- _YOUR TASK_
Go through the data below and transcribe it exactly. Omit the images.

════════════════

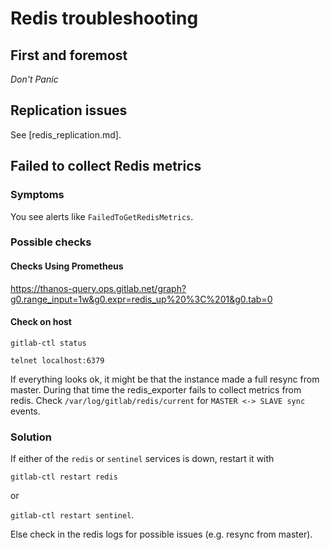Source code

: # Redis troubleshooting

## First and foremost

*Don't Panic*

## Replication issues

See [redis_replication.md].


## Failed to collect Redis metrics

### Symptoms

You see alerts like `FailedToGetRedisMetrics`.

### Possible checks

#### Checks Using Prometheus

https://thanos-query.ops.gitlab.net/graph?g0.range_input=1w&g0.expr=redis_up%20%3C%201&g0.tab=0

#### Check on host

`gitlab-ctl status`

`telnet localhost:6379`

If everything looks ok, it might be that the instance made a full resync from
master. During that time the redis_exporter fails to collect metrics from
redis. Check `/var/log/gitlab/redis/current` for `MASTER <-> SLAVE sync`
events.

### Solution

If either of the `redis` or `sentinel` services is down, restart it with

`gitlab-ctl restart redis`

or

`gitlab-ctl restart sentinel`.

Else check in the redis logs for possible issues (e.g. resync from master).

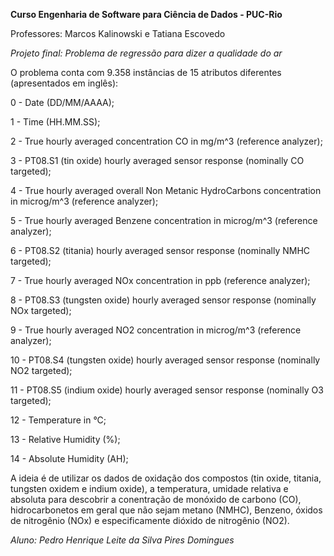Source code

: **Curso Engenharia de Software para Ciência de Dados - PUC-Rio**

Professores: Marcos Kalinowski e Tatiana Escovedo


*Projeto final: Problema de regressão para dizer a qualidade do ar*

O problema conta com 9.358 instâncias de 15 atributos diferentes (apresentados em inglês):

0 - Date (DD/MM/AAAA);

1 - Time (HH.MM.SS);

2 - True hourly averaged concentration CO in mg/m^3 (reference analyzer);

3 - PT08.S1 (tin oxide) hourly averaged sensor response (nominally CO targeted);

4 - True hourly averaged overall Non Metanic HydroCarbons concentration in microg/m^3 (reference analyzer);

5 - True hourly averaged Benzene concentration in microg/m^3 (reference analyzer);

6 - PT08.S2 (titania) hourly averaged sensor response (nominally NMHC targeted);

7 - True hourly averaged NOx concentration in ppb (reference analyzer);

8 - PT08.S3 (tungsten oxide) hourly averaged sensor response (nominally NOx targeted);

9 - True hourly averaged NO2 concentration in microg/m^3 (reference analyzer);

10 - PT08.S4 (tungsten oxide) hourly averaged sensor response (nominally NO2 targeted);

11 - PT08.S5 (indium oxide) hourly averaged sensor response (nominally O3 targeted);

12 - Temperature in °C;

13 - Relative Humidity (%);

14 - Absolute Humidity (AH);


A ideia é de utilizar os dados de oxidação dos compostos (tin oxide, titania, tungsten oxidem e indium oxide), a temperatura, umidade relativa e absoluta para descobrir a conentração de monóxido de carbono (CO), hidrocarbonetos em geral que não sejam metano (NMHC), Benzeno, óxidos de nitrogênio (NOx) e especificamente dióxido de nitrogênio (NO2).

*Aluno: Pedro Henrique Leite da Silva Pires Domingues*
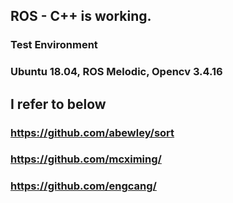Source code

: ## ROS - C++ is working. 
### Test Environment
### Ubuntu 18.04, ROS Melodic, Opencv 3.4.16
## I refer to below
### https://github.com/abewley/sort
### https://github.com/mcximing/
### https://github.com/engcang/

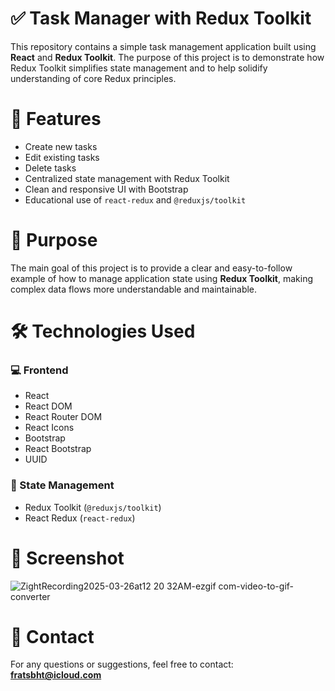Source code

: # ✅ Task Manager with Redux Toolkit

This repository contains a simple task management application built using **React** and **Redux Toolkit**. The purpose of this project is to demonstrate how Redux Toolkit simplifies state management and to help solidify understanding of core Redux principles.

# 🚀 Features

- Create new tasks  
- Edit existing tasks  
- Delete tasks  
- Centralized state management with Redux Toolkit  
- Clean and responsive UI with Bootstrap  
- Educational use of `react-redux` and `@reduxjs/toolkit`

# 🧠 Purpose

The main goal of this project is to provide a clear and easy-to-follow example of how to manage application state using **Redux Toolkit**, making complex data flows more understandable and maintainable.

# 🛠️ Technologies Used

### 💻 Frontend
- React  
- React DOM  
- React Router DOM  
- React Icons  
- Bootstrap  
- React Bootstrap  
- UUID

### 🔄 State Management
- Redux Toolkit (`@reduxjs/toolkit`)  
- React Redux (`react-redux`)

# 📸 Screenshot

![ZightRecording2025-03-26at12 20 32AM-ezgif com-video-to-gif-converter](https://github.com/user-attachments/assets/ea9fa656-2563-4000-90ea-95e2942aad55)


# 📨 Contact

For any questions or suggestions, feel free to contact: **fratsbht@icloud.com**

════════════════

- _ANSWER AREA_
Source code

: # Redis troubleshooting

## First and foremost

*Don't Panic*

## Replication issues

See [redis_replication.md].


## Failed to collect Redis metrics

### Symptoms

You see alerts like `FailedToGetRedisMetrics`.

### Possible checks

#### Checks Using Prometheus

https://thanos-query.ops.gitlab.net/graph?g0.range_input=1w&g0.expr=redis_up%20%3C%201&g0.tab=0

#### Check on host

`gitlab-ctl status`

`telnet localhost:6379`

If everything looks ok, it might be that the instance made a full resync from
master. During that time the redis_exporter fails to collect metrics from
redis. Check `/var/log/gitlab/redis/current` for `MASTER <-> SLAVE sync`
events.

### Solution

If either of the `redis` or `sentinel` services is down, restart it with

`gitlab-ctl restart redis`

or

`gitlab-ctl restart sentinel`.

Else check in the redis logs for possible issues (e.g. resync from master).

Source code

: **Curso Engenharia de Software para Ciência de Dados - PUC-Rio**

Professores: Marcos Kalinowski e Tatiana Escovedo


*Projeto final: Problema de regressão para dizer a qualidade do ar*

O problema conta com 9.358 instâncias de 15 atributos diferentes (apresentados em inglês):

0 - Date (DD/MM/AAAA);

1 - Time (HH.MM.SS);

2 - True hourly averaged concentration CO in mg/m^3 (reference analyzer);

3 - PT08.S1 (tin oxide) hourly averaged sensor response (nominally CO targeted);

4 - True hourly averaged overall Non Metanic HydroCarbons concentration in microg/m^3 (reference analyzer);

5 - True hourly averaged Benzene concentration in microg/m^3 (reference analyzer);

6 - PT08.S2 (titania) hourly averaged sensor response (nominally NMHC targeted);

7 - True hourly averaged NOx concentration in ppb (reference analyzer);

8 - PT08.S3 (tungsten oxide) hourly averaged sensor response (nominally NOx targeted);

9 - True hourly averaged NO2 concentration in microg/m^3 (reference analyzer);

10 - PT08.S4 (tungsten oxide) hourly averaged sensor response (nominally NO2 targeted);

11 - PT08.S5 (indium oxide) hourly averaged sensor response (nominally O3 targeted);

12 - Temperature in °C;

13 - Relative Humidity (%);

14 - Absolute Humidity (AH);


A ideia é de utilizar os dados de oxidação dos compostos (tin oxide, titania, tungsten oxidem e indium oxide), a temperatura, umidade relativa e absoluta para descobrir a conentração de monóxido de carbono (CO), hidrocarbonetos em geral que não sejam metano (NMHC), Benzeno, óxidos de nitrogênio (NOx) e especificamente dióxido de nitrogênio (NO2).

*Aluno: Pedro Henrique Leite da Silva Pires Domingues*
Source code

: ## ROS - C++ is working. 
### Test Environment
### Ubuntu 18.04, ROS Melodic, Opencv 3.4.16
## I refer to below
### https://github.com/abewley/sort
### https://github.com/mcximing/
### https://github.com/engcang/

Source code

: # ✅ Task Manager with Redux Toolkit

This repository contains a simple task management application built using **React** and **Redux Toolkit**. The purpose of this project is to demonstrate how Redux Toolkit simplifies state management and to help solidify understanding of core Redux principles.

# 🚀 Features

- Create new tasks  
- Edit existing tasks  
- Delete tasks  
- Centralized state management with Redux Toolkit  
- Clean and responsive UI with Bootstrap  
- Educational use of `react-redux` and `@reduxjs/toolkit`

# 🧠 Purpose

The main goal of this project is to provide a clear and easy-to-follow example of how to manage application state using **Redux Toolkit**, making complex data flows more understandable and maintainable.

# 🛠️ Technologies Used

### 💻 Frontend
- React  
- React DOM  
- React Router DOM  
- React Icons  
- Bootstrap  
- React Bootstrap  
- UUID

### 🔄 State Management
- Redux Toolkit (`@reduxjs/toolkit`)  
- React Redux (`react-redux`)

# 📸 Screenshot

![ZightRecording2025-03-26at12 20 32AM-ezgif com-video-to-gif-converter](https://github.com/user-attachments/assets/ea9fa656-2563-4000-90ea-95e2942aad55)


# 📨 Contact

For any questions or suggestions, feel free to contact: **fratsbht@icloud.com**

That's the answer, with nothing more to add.